··· SUPPLIED MATERIAL ···

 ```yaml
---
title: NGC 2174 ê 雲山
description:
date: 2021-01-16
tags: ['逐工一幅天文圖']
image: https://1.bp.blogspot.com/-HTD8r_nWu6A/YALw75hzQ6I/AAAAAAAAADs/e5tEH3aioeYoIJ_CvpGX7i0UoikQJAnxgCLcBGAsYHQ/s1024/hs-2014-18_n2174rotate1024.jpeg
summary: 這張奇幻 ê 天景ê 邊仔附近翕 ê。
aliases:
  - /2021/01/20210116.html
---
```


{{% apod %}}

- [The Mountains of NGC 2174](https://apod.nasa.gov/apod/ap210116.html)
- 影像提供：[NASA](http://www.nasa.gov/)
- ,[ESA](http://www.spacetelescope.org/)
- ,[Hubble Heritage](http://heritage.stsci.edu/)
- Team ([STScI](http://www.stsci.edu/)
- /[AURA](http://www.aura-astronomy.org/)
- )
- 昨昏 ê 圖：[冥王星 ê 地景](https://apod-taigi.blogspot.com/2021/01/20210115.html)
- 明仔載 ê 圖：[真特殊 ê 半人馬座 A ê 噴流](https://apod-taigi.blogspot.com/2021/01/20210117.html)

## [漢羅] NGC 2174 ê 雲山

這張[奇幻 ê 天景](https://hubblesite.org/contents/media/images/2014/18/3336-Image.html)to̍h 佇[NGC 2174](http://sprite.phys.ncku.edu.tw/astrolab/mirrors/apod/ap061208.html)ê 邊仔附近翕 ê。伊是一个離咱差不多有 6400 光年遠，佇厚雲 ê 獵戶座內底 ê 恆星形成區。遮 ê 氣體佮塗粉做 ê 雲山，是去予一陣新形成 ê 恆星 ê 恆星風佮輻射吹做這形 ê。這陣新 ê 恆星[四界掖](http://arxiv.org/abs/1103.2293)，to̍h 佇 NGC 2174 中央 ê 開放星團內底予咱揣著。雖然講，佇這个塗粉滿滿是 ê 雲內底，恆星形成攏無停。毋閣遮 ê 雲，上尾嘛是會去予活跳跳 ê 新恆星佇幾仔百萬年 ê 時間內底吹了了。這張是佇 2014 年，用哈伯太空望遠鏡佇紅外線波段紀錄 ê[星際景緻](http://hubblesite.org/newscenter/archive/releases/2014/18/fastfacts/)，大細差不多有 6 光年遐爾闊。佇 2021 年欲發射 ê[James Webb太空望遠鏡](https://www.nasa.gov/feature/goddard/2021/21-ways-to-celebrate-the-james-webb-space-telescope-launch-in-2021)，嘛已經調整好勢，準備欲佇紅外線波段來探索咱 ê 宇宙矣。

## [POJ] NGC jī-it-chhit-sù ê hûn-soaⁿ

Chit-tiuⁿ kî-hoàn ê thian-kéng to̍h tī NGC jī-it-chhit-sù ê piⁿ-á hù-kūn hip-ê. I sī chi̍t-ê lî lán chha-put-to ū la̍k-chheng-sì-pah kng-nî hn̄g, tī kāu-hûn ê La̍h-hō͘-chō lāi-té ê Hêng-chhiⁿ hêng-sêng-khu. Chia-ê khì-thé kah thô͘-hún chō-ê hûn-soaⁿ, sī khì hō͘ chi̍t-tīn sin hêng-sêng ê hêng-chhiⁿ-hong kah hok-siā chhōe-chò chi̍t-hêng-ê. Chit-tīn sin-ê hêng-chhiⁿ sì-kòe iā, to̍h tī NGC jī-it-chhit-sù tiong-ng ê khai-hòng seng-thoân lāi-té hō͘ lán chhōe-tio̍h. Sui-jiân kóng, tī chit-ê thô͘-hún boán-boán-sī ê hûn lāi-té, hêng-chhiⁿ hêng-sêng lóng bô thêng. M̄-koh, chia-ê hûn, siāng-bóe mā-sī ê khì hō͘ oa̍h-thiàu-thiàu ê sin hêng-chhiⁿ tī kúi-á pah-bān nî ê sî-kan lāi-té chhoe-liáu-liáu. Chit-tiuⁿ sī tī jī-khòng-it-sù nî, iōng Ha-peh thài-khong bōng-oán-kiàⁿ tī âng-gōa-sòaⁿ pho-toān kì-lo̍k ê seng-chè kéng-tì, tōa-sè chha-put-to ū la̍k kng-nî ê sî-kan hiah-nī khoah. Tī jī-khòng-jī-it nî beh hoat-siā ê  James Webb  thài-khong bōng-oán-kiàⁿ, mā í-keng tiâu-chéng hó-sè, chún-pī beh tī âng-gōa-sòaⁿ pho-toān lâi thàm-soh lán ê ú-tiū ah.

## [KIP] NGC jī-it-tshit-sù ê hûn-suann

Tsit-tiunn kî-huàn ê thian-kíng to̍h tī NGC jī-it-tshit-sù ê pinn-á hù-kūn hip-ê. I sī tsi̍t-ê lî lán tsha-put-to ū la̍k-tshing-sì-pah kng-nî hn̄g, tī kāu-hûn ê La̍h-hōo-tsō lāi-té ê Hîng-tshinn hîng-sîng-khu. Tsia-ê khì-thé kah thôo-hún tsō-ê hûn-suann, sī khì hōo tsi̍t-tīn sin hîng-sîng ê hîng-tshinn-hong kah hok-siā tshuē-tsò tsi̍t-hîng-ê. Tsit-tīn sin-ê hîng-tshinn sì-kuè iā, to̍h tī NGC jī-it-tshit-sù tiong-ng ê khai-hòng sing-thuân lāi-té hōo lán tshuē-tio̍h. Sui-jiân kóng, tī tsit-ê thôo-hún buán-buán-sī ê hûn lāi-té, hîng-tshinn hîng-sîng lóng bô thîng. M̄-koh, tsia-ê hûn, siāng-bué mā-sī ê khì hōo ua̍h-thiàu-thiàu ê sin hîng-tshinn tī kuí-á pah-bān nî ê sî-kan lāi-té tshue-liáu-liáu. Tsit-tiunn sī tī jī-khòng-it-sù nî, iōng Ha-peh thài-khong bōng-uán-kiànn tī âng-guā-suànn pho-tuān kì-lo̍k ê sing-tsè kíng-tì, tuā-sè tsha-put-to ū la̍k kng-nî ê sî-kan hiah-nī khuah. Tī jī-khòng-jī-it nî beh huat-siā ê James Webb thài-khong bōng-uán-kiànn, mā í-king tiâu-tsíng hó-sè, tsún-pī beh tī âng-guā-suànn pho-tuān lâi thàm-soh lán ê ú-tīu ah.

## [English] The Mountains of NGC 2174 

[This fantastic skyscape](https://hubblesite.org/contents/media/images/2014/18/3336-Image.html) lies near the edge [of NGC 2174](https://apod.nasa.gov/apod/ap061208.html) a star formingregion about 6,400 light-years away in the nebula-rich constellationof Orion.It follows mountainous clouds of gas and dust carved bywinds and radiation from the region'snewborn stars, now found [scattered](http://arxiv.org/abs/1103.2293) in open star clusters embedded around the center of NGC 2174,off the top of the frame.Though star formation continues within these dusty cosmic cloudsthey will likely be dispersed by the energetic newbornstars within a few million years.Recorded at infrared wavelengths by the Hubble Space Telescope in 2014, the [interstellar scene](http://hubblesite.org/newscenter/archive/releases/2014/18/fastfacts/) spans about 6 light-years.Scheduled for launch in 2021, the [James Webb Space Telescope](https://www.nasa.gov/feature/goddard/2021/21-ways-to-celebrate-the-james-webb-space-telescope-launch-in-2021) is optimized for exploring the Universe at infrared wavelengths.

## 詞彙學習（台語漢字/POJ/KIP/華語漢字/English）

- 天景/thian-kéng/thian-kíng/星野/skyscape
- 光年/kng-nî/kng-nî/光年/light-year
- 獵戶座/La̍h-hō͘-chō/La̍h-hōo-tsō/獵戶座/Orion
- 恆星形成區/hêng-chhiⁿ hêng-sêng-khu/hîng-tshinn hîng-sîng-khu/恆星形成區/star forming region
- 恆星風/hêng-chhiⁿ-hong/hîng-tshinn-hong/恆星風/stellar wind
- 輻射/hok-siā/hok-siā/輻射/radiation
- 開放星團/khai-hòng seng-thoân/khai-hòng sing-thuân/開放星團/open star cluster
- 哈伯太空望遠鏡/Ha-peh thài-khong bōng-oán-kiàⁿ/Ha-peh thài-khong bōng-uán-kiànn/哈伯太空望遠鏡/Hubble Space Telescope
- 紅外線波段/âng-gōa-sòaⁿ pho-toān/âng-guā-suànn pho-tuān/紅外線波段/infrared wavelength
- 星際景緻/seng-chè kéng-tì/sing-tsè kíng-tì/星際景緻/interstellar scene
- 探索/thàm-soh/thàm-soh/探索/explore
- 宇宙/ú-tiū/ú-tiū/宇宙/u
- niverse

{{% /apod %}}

···

From the line that contains "- 探索/thàm-soh/thàm-soh/探索/explore" down to the last line above, print each line exactly as it appears.

- 探索/thàm-soh/thàm-soh/探索/explore
- 宇宙/ú-tiū/ú-tiū/宇宙/u
- niverse

{{% /apod %}}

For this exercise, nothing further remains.